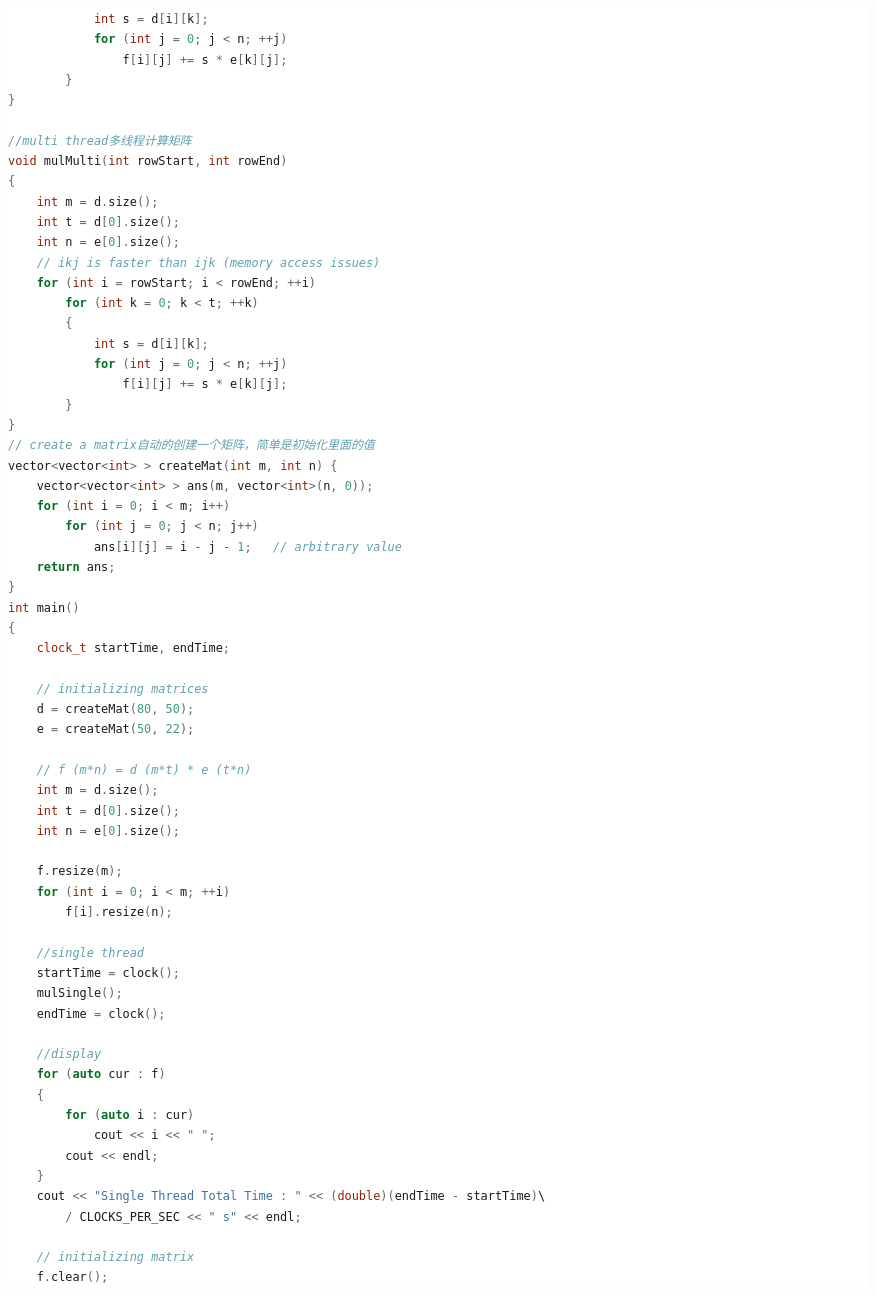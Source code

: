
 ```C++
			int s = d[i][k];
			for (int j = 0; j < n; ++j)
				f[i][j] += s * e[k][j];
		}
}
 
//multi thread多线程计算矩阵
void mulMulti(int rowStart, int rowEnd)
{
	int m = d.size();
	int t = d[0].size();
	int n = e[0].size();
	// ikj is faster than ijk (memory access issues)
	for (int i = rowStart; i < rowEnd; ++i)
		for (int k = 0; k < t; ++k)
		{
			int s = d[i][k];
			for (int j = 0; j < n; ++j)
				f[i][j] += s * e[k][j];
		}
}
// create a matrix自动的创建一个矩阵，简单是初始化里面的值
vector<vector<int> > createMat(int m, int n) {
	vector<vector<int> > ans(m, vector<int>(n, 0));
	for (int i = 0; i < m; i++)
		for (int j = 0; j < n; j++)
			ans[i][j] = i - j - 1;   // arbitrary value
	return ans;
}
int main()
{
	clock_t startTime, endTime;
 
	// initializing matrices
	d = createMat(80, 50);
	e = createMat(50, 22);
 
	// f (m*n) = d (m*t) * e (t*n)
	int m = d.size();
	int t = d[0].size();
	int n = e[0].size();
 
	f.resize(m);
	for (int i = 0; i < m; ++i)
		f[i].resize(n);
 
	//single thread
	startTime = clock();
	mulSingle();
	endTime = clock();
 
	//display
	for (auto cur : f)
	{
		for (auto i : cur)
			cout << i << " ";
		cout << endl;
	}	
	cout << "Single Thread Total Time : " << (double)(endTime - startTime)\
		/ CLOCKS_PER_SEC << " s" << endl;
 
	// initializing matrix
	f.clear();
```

==================================================

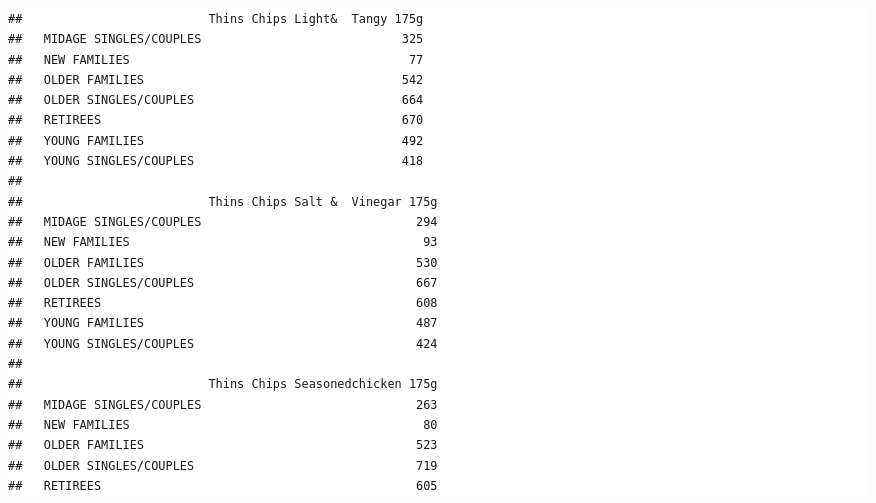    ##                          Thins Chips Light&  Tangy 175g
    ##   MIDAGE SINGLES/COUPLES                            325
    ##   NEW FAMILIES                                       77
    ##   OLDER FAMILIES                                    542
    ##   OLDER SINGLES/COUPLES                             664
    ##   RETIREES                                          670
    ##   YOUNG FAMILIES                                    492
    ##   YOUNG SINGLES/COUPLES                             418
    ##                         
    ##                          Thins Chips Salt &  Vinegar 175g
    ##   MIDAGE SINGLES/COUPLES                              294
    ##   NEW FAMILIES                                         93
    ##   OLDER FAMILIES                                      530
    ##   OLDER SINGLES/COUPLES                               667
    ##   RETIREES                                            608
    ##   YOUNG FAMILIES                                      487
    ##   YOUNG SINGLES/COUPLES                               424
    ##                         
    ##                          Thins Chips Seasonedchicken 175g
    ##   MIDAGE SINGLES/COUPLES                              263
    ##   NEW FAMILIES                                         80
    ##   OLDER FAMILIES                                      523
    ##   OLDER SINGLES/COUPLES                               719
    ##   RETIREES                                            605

==================================================

> _Problem_: In the records above, find each line holding "createMat" and copy it.

> _Exercise solution_:
vector<vector<int> > createMat(int m, int n) {
	d = createMat(80, 50);
	e = createMat(50, 22);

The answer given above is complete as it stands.